1Institute of Geography, Masaryk University, Brno, Czech Republic
2Global Change Research Centre AV ČR, Brno, Czech Republic
3Institute of Agrosystems and Bioclimatology, Mendel University in Brno, Czech Republic
4Regional Museum, Litoměřice, Czech Republic
5Moravian Land Archives, Brno, Czech Republic
6Czech Hydrometeorological Institute, Brno, Czech Republic
Abstract. This paper addresses droughts in the Czech Lands in the 1090–2012 AD period, basing its findings on documentary evidence and instrumental records. Various documentary sources were employed for the selection of drought events, which were then interpreted at a monthly level. While the data on droughts before 1500 AD are scarce, the analysis concentrated mainly on droughts after this time. A dry year in 1501–1804 period (i.e. pre-instrumental times) was defined as a calendar year in the course of which dry patterns occurred on at least two consecutive months.

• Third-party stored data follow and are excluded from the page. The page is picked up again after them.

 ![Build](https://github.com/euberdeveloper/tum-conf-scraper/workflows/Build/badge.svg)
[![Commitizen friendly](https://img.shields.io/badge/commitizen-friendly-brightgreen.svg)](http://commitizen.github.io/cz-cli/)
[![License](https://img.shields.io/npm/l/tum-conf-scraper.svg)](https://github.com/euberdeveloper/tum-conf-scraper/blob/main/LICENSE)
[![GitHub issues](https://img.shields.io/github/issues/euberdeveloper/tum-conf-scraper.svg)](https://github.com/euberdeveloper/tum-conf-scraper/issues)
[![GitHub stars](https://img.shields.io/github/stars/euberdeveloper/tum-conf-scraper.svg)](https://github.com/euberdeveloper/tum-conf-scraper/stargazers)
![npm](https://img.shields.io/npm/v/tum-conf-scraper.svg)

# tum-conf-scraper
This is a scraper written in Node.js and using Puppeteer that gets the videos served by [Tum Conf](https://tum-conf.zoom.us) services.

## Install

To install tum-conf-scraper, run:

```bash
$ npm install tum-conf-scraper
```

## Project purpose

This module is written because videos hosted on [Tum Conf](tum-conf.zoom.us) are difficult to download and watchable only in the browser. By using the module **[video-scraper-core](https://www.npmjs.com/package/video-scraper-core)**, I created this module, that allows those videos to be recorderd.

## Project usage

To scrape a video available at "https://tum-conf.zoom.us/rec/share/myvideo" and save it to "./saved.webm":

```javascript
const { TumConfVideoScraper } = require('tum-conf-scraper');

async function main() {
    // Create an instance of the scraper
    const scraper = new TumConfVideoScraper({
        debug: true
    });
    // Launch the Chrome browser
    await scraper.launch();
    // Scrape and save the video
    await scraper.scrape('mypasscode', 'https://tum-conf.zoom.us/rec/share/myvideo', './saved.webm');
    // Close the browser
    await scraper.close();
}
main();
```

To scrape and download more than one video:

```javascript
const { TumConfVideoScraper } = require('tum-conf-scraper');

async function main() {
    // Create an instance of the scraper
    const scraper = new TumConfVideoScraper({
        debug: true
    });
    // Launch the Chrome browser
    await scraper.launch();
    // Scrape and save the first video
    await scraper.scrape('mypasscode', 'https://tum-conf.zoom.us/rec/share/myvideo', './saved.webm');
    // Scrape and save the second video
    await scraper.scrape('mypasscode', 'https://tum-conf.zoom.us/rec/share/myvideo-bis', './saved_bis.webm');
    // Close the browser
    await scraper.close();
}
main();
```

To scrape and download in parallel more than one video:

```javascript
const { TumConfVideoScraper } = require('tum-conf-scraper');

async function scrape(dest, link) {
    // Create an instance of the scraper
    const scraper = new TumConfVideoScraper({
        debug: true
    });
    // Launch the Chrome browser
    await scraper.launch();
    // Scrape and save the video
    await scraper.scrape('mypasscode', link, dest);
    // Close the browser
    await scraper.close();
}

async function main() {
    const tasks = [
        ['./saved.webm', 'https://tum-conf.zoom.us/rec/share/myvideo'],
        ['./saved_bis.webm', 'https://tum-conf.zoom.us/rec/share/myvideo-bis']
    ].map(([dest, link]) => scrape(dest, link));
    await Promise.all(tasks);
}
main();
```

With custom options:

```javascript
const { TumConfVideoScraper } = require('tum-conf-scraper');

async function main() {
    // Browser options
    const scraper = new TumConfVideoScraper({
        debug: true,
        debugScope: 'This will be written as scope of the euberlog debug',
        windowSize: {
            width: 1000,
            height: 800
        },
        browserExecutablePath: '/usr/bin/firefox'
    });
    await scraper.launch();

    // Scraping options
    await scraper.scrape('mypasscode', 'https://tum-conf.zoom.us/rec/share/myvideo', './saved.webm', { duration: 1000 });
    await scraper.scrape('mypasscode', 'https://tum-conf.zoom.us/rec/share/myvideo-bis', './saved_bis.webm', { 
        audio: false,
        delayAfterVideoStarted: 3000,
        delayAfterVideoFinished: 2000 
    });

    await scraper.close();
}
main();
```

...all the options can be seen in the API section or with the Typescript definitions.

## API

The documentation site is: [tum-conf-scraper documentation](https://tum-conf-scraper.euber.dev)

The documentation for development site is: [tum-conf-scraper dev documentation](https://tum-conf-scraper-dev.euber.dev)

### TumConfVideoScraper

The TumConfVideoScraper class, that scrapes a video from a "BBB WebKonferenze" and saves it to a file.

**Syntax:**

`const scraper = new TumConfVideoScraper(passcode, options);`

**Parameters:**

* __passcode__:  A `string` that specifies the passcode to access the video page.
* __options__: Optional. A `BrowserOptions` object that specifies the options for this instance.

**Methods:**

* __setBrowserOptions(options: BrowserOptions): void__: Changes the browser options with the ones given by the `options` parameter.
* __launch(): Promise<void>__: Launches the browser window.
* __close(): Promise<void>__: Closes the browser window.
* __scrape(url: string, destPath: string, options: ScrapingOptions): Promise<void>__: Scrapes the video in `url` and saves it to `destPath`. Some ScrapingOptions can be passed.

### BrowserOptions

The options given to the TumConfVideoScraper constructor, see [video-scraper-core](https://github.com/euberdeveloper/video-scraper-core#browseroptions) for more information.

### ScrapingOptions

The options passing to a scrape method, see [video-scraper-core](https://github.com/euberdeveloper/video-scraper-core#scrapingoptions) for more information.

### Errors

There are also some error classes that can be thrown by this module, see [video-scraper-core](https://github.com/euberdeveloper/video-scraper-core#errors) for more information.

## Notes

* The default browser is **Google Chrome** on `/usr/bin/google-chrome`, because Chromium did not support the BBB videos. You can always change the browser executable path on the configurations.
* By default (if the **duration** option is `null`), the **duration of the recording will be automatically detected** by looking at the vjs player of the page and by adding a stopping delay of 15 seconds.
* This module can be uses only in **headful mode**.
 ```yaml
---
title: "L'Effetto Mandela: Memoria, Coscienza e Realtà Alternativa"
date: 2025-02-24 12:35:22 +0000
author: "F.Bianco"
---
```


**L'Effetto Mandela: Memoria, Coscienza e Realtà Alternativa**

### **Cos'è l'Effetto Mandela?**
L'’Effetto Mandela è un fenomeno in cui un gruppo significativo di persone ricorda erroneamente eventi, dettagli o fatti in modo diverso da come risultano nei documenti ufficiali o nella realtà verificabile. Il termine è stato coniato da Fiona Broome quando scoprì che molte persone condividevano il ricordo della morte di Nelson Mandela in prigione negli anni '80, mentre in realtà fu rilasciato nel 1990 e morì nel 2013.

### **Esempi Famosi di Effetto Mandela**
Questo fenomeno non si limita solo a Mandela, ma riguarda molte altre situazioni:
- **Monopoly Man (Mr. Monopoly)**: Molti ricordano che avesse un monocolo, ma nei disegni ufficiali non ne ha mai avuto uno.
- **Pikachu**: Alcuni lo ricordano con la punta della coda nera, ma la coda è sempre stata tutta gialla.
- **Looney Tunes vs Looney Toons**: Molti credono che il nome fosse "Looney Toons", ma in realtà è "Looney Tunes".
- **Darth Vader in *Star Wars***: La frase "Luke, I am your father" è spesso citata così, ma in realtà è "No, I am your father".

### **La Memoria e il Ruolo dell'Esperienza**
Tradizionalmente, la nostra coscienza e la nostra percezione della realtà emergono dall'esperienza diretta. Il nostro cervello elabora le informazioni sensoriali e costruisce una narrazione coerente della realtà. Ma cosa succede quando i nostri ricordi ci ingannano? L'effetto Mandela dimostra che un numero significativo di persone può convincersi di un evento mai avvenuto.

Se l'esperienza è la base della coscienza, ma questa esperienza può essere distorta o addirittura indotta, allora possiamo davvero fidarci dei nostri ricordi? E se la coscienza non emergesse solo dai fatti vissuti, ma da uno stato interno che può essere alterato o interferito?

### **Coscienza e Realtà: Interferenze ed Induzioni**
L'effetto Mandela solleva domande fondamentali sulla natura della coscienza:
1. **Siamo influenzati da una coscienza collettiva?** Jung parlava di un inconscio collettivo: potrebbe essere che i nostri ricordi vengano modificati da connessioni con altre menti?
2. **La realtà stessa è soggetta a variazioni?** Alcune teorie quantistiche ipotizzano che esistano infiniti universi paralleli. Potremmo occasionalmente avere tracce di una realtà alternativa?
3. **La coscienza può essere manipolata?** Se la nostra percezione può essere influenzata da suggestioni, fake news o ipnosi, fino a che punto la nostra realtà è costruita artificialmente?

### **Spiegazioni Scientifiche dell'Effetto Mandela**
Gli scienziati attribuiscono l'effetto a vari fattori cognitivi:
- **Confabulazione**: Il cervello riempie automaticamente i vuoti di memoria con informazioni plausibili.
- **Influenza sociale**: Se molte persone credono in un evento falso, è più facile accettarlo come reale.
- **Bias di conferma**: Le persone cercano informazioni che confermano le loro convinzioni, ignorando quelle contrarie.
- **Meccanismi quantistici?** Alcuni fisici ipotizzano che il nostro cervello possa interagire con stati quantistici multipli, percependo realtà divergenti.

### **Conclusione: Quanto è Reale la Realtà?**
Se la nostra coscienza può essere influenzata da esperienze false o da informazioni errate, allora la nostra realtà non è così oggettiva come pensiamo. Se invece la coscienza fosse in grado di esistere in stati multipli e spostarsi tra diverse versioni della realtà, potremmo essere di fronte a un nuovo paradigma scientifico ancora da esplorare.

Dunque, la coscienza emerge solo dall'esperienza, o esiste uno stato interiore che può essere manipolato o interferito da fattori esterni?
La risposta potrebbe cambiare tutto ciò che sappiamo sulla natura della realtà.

Using this definition, 129 dry years were identified (an average of one drought per 2.4 yr). From the 16th to the 18th centuries these figures become 41, 36 and 49 yr respectively, with the prevailing occurrence of dry months from April to September (73.7%). Drought indices – SPEI-1, Z-index and PDSI – calculated for the Czech Lands for April–September describe drought patterns between 1805 and 2012 (the instrumental period). N-year recurrence intervals were calculated for each of the three indices. Using N ≥ 5 yr, SPEI-1 indicates 40 drought years, Z-index 39 yr and PDSI 47 yr. SPEI-1 and Z-index recorded 100 yr drought in 1834, 1842, 1868, 1947 and 2003 (50 yr drought in 1992). PDSI as an indicator of long-term drought disclosed two important drought periods: 1863–1874 and 2004–2012. The first period was related to a lack of precipitation, the other may be attributed to recent temperature increases without significant changes in precipitation. Droughts from the pre-instrumental and instrumental period were used to compile a long-term chronology for the Czech Lands. The number of years with drought has fluctuated between 26 in 1951–2000 and 16 in 1651–1700. Only nine drought years were recorded between 1641 and 1680, while between 1981 and 2012 the figure was 22 yr. A number of past severe droughts are described in detail: in 1540, 1590, 1616, 1718 and 1719. A discussion of the results centres around the uncertainty problem, the spatial variability of droughts, comparison with tree-ring reconstructions from southern Moravia, and the broader central European context.